Beyond the choice of words in each version, I was interested in the capacity of form / shape to create what the Italians might refer to as a simpatia (a kind of friendliness or understanding) between the two versions, which goes beyond the literal translation of one word and another. This is not achieved by an exacting visual match between the works: read side-by-side, the overall aesthetic of these poems is not based on mirror-like similarity of source and target text, but rather is characterised by two different sets of word-images that ‘shatter’ from the same initial idea.
Sound and syntax were also important considerations in the process of creating this poem / these poems. For example, in the Italian version, the sharp, almost serrated sound of words such as ‘frantumi’, ‘cristallo’, ‘brillava’ is contrasted with the more sibilant sounds of ‘shards’ and ‘glass’ in the English version. Readers will also note that the English version borrows the more reflexive ‘balances itself’ from the Italian version. Even more obviously, the differences in line-length I have noted above signal the desire to maintain a metrical harmony rather than a word-for-word, line-by-line verisimilitude – the placement of ‘di’ and ‘of’ in the final stanzas illustrates this point.
Interestingly, sound and form are two elements that may, for the reader who is not fluent in both English and Italian, go some way to transcending the linguistic divide. In this case, the reader might also be considered a viewer and sound-maker: one who may begin to see and hear connections between the poems even if the more literal meaning of certain words in one language or another elude them. For those who struggle to make such connections, the sheer presence or knowledge of the two poems as texts-in-translation still signals the potential inter-textual richness of the relationship between them.
In the case of the poem(s) above each of the considerations of syntax, sound and form, as well as the development of the deep story of this poem, took place over the course of several weeks. Reflecting Eco’s notion of translation as a process of negotiation, any change to one poem meant a revisiting and reconsideration of the other. Moreover, such a negotiation seems to exemplify Eco’s belief in the ‘losses and gains’ in all translation activities whereby, above and beyond the idea of equivalence, the author / translator must produce versions from an almost infinite set of possible texts / translations (Eco, 2003, pp. 32-61).

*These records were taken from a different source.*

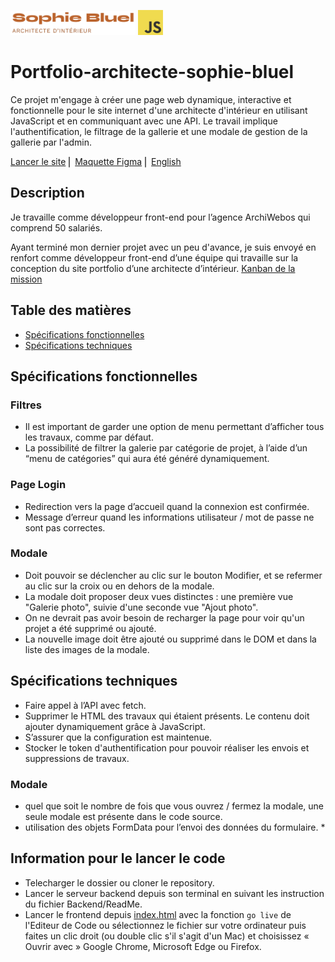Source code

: <img src="FrontEnd/assets/images/logo_sophie_bluel.png" alt="Logo de sophie bluel" width="200"> <img src="FrontEnd/assets/images/JavaScript-logo.png" alt="Logo Javascript" width="40">


# Portfolio-architecte-sophie-bluel

Ce projet m'engage à créer une page web dynamique, interactive et fonctionnelle pour le site internet d'une architecte d'intérieur en utilisant JavaScript et en communiquant avec une API. Le travail implique l'authentification, le filtrage de la gallerie et une modale de gestion de la gallerie par l'admin.

[Lancer le site](#Information-pour-le-lancer-le-code) ⎜ [Maquette Figma](https://www.figma.com/file/kfKHknHySoTibZfdolGAX6/Sophie-Bluel---Desktop?type=design&node-id=0-1&mode=design) ⎜ [English](#English)

## Description

Je travaille comme développeur front-end pour l’agence ArchiWebos qui comprend 50 salariés. 

Ayant terminé mon dernier projet avec un peu d'avance, je suis envoyé en renfort comme développeur front-end d’une équipe qui travaille sur la conception du site portfolio d’une architecte d’intérieur.
[Kanban de la mission](https://www.notion.so/openclassrooms/da3bb5863a554b34ba1a8df90d4c99af?v=df7f8dcccd9f4917a664a559f00b7ccb&p=c10173024288498295c67b9625cf437f&pm=s)

## Table des matières

- [Spécifications fonctionnelles](#spécifications-fonctionnelles)
- [Spécifications techniques](#spécifications-techniques)


## Spécifications fonctionnelles

### Filtres 
- Il est important de garder une option de menu permettant d’afficher tous les travaux, comme par défaut.
- La possibilité de filtrer la galerie par catégorie de projet, à l’aide d’un “menu de catégories” qui aura été généré dynamiquement.

### Page Login

- Redirection vers la page d’accueil quand la connexion est confirmée.
- Message d’erreur quand les informations utilisateur / mot de passe ne sont pas correctes.  

### Modale 

- Doit pouvoir se déclencher au clic sur le bouton Modifier, et se refermer au clic sur la croix ou en dehors de la modale.
- La modale doit proposer deux vues distinctes : une première vue "Galerie photo", suivie d'une seconde vue "Ajout photo".
- On ne devrait pas avoir besoin de recharger la page pour voir qu'un projet a été supprimé ou ajouté.
- La nouvelle image doit être ajouté ou supprimé dans le DOM et dans la liste des images de la modale.

## Spécifications techniques

- Faire appel à l’API avec fetch.
- Supprimer le HTML des travaux qui étaient présents. Le contenu doit ajouter dynamiquement grâce à JavaScript.
- S’assurer que la configuration est maintenue.
- Stocker le token d'authentification pour pouvoir réaliser les envois et suppressions de travaux.

### Modale 

- quel que soit le nombre de fois que vous ouvrez / fermez la modale, une seule modale est présente dans le code source.
- utilisation des objets FormData pour l’envoi des données du formulaire. *


## Information pour le lancer le code

- Telecharger le dossier ou cloner le repository.
- Lancer le serveur backend depuis son terminal en suivant les instruction du fichier Backend/ReadMe.
- Lancer le frontend depuis [index.html](FrontEnd/index.html) avec la fonction `go live` de l'Editeur de Code ou sélectionnez le fichier sur votre ordinateur puis faites un clic droit (ou double clic s'il s'agit d'un Mac) et choisissez « Ouvrir avec » Google Chrome, Microsoft Edge ou Firefox.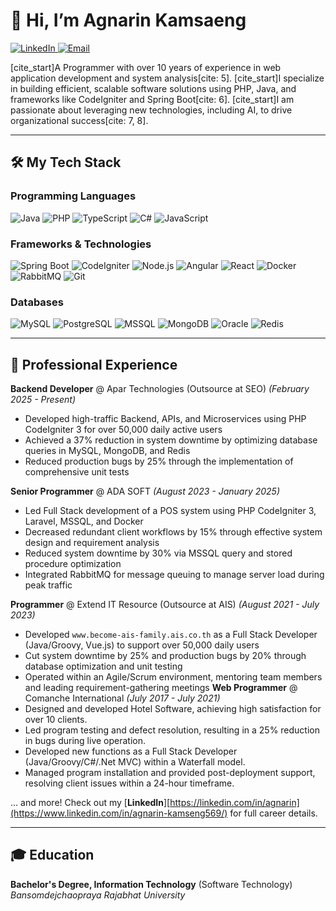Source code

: # 👋 Hi, I’m Agnarin Kamsaeng

<p align="left">
  <a href="https://www.linkedin.com/in/agnarin-kamseng569" target="_blank">
    <img src="https://img.shields.io/badge/LinkedIn-0077B5?style=for-the-badge&logo=linkedin&logoColor=white" alt="LinkedIn"/>
  </a>
  <a href="mailto:agnarin.kamsaeng@gmail.com">
    <img src="https://img.shields.io/badge/Email-D14836?style=for-the-badge&logo=gmail&logoColor=white" alt="Email"/>
  </a>
</p>

[cite_start]A Programmer with over 10 years of experience in web application development and system analysis[cite: 5]. [cite_start]I specialize in building efficient, scalable software solutions using PHP, Java, and frameworks like CodeIgniter and Spring Boot[cite: 6]. [cite_start]I am passionate about leveraging new technologies, including AI, to drive organizational success[cite: 7, 8].

---

## 🛠️ My Tech Stack

### Programming Languages
<p align="left">
  <img src="https://img.shields.io/badge/Java-ED8B00?style=for-the-badge&logo=openjdk&logoColor=white" alt="Java"/>
  <img src="https://img.shields.io/badge/PHP-777BB4?style=for-the-badge&logo=php&logoColor=white" alt="PHP"/>
  <img src="https://img.shields.io/badge/TypeScript-3178C6?style=for-the-badge&logo=typescript&logoColor=white" alt="TypeScript"/>
  <img src="https://img.shields.io/badge/C%23-239120?style=for-the-badge&logo=c-sharp&logoColor=white" alt="C#"/>
  <img src="https://img.shields.io/badge/JavaScript-F7DF1E?style=for-the-badge&logo=javascript&logoColor=black" alt="JavaScript"/>
</p>

### Frameworks & Technologies
<p align="left">
  <img src="https://img.shields.io/badge/Spring_Boot-6DB33F?style=for-the-badge&logo=spring-boot&logoColor=white" alt="Spring Boot"/>
  <img src="https://img.shields.io/badge/CodeIgniter-EF4223?style=for-the-badge&logo=codeigniter&logoColor=white" alt="CodeIgniter"/>
  <img src="https://img.shields.io/badge/Node.js-339933?style=for-the-badge&logo=nodedotjs&logoColor=white" alt="Node.js"/>
  <img src="https://img.shields.io/badge/Angular-DD0031?style=for-the-badge&logo=angular&logoColor=white" alt="Angular"/>
  <img src="https://img.shields.io/badge/React-61DAFB?style=for-the-badge&logo=react&logoColor=black" alt="React"/>
  <img src="https://img.shields.io/badge/Docker-2496ED?style=for-the-badge&logo=docker&logoColor=white" alt="Docker"/>
  <img src="https://img.shields.io/badge/RabbitMQ-FF6600?style=for-the-badge&logo=rabbitmq&logoColor=white" alt="RabbitMQ"/>
  <img src="https://img.shields.io/badge/Git-F05032?style=for-the-badge&logo=git&logoColor=white" alt="Git"/>
</p>

### Databases
<p align="left">
  <img src="https://img.shields.io/badge/MySQL-4479A1?style=for-the-badge&logo=mysql&logoColor=white" alt="MySQL"/>
  <img src="https://img.shields.io/badge/PostgreSQL-4169E1?style=for-the-badge&logo=postgresql&logoColor=white" alt="PostgreSQL"/>
  <img src="https://img.shields.io/badge/Microsoft_SQL_Server-CC2927?style=for-the-badge&logo=microsoft-sql-server&logoColor=white" alt="MSSQL"/>
  <img src="https://img.shields.io/badge/MongoDB-47A248?style=for-the-badge&logo=mongodb&logoColor=white" alt="MongoDB"/>
  <img src="https://img.shields.io/badge/Oracle-F80000?style=for-the-badge&logo=oracle&logoColor=white" alt="Oracle"/>
  <img src="https://img.shields.io/badge/Redis-DC382D?style=for-the-badge&logo=redis&logoColor=white" alt="Redis"/>
</p>

---

## 🚀 Professional Experience

**Backend Developer** @ Apar Technologies (Outsource at SEO)
*(February 2025 - Present)*
-  Developed high-traffic Backend, APIs, and Microservices using PHP CodeIgniter 3 for over 50,000 daily active users
-  Achieved a 37% reduction in system downtime by optimizing database queries in MySQL, MongoDB, and Redis
- Reduced production bugs by 25% through the implementation of comprehensive unit tests

**Senior Programmer** @ ADA SOFT
*(August 2023 - January 2025)*
-   Led Full Stack development of a POS system using PHP CodeIgniter 3, Laravel, MSSQL, and Docker
-   Decreased redundant client workflows by 15% through effective system design and requirement analysis
-   Reduced system downtime by 30% via MSSQL query and stored procedure optimization
-   Integrated RabbitMQ for message queuing to manage server load during peak traffic

**Programmer** @ Extend IT Resource (Outsource at AIS)
*(August 2021 - July 2023)*
-   Developed `www.become-ais-family.ais.co.th` as a Full Stack Developer (Java/Groovy, Vue.js) to support over 50,000 daily users
-   Cut system downtime by 25% and production bugs by 20% through database optimization and unit testing
-   Operated within an Agile/Scrum environment, mentoring team members and leading requirement-gathering meetings
**Web Programmer** @ Comanche International
*(July 2017 - July 2021)*
-   Designed and developed Hotel Software, achieving high satisfaction for over 10 clients.
-   Led program testing and defect resolution, resulting in a 25% reduction in bugs during live operation.
-   Developed new functions as a Full Stack Developer (Java/Groovy/C#/.Net MVC) within a Waterfall model.
-   Managed program installation and provided post-deployment support, resolving client issues within a 24-hour timeframe.

... and more! Check out my [**LinkedIn**][https://linkedin.com/in/agnarin](https://www.linkedin.com/in/agnarin-kamseng569/) for full career details.

---

## 🎓 Education

**Bachelor's Degree, Information Technology** (Software Technology)
*Bansomdejchaopraya Rajabhat University*
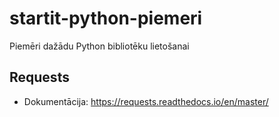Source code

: # startit-python-piemeri

Piemēri dažādu Python bibliotēku lietošanai

## Requests

- Dokumentācija: <https://requests.readthedocs.io/en/master/>
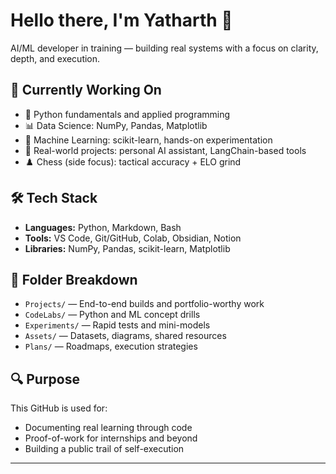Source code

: # Hello there, I'm Yatharth 👋

AI/ML developer in training — building real systems with a focus on clarity, depth, and execution.

## 🚧 Currently Working On

- 🐍 Python fundamentals and applied programming
- 📊 Data Science: NumPy, Pandas, Matplotlib
- 🤖 Machine Learning: scikit-learn, hands-on experimentation
- 🧠 Real-world projects: personal AI assistant, LangChain-based tools
- ♟️ Chess (side focus): tactical accuracy + ELO grind

## 🛠️ Tech Stack

- **Languages:** Python, Markdown, Bash
- **Tools:** VS Code, Git/GitHub, Colab, Obsidian, Notion
- **Libraries:** NumPy, Pandas, scikit-learn, Matplotlib

## 📁 Folder Breakdown

- `Projects/` — End-to-end builds and portfolio-worthy work  
- `CodeLabs/` — Python and ML concept drills  
- `Experiments/` — Rapid tests and mini-models  
- `Assets/` — Datasets, diagrams, shared resources  
- `Plans/` — Roadmaps, execution strategies  

## 🔍 Purpose

This GitHub is used for:
- Documenting real learning through code
- Proof-of-work for internships and beyond
- Building a public trail of self-execution

---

Importantly, the practical to-and-fro between the two versions as I create / translate them reflects my own subjective to-and-fro between identification with two places, histories and contexts. Indeed, returning to the poem itself, I note that the sensation of uncanniness I have tried to capture in the final stanza is reminiscent of the experiences I associate with being between cultures / languages, as someone who simultaneously does / does not belong in two places at once. In essence then, the poems themselves, and the process in which they were developed, are integrally linked to my sense of self, my identity – an idea that I will explore in greater depth below.